== Exercise input ==
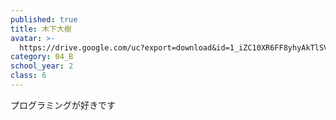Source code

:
 ```yaml
---
published: true
title: 木下大樹
avatar: >-
  https://drive.google.com/uc?export=download&id=1_iZC10XR6FF8yhyAkTlSVsJM_p7uMcpu
category: 04_B
school_year: 2
class: 6
---
```

プログラミングが好きです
===
- **Work item**:
Copy the records exactly. Skip the images.

- **Response to this exercise**:
Source code

:
 ```yaml
---
published: true
title: 木下大樹
avatar: >-
  https://drive.google.com/uc?export=download&id=1_iZC10XR6FF8yhyAkTlSVsJM_p7uMcpu
category: 04_B
school_year: 2
class: 6
---
```

プログラミングが好きです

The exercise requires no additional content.